■ **Task goal**
Gather every line of the entries that includes the word "begin".

■ **Material for this exercise**

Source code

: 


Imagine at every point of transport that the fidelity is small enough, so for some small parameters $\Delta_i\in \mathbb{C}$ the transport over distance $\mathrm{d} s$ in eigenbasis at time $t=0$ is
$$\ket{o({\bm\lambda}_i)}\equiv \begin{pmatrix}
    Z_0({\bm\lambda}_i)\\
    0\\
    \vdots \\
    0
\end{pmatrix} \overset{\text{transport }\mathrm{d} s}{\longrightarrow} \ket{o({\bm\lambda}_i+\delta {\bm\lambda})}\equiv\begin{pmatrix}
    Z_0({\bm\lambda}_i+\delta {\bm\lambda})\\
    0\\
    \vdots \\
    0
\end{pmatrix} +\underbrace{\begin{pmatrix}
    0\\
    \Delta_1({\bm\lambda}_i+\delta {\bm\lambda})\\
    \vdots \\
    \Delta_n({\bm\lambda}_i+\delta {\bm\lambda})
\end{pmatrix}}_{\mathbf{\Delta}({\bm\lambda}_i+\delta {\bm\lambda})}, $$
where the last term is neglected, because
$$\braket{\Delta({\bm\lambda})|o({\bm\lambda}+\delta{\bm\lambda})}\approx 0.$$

■ **Solution**
$$\ket{o({\bm\lambda}_i)}\equiv \begin{pmatrix}
\end{pmatrix} \overset{\text{transport }\mathrm{d} s}{\longrightarrow} \ket{o({\bm\lambda}_i+\delta {\bm\lambda})}\equiv\begin{pmatrix}
\end{pmatrix} +\underbrace{\begin{pmatrix}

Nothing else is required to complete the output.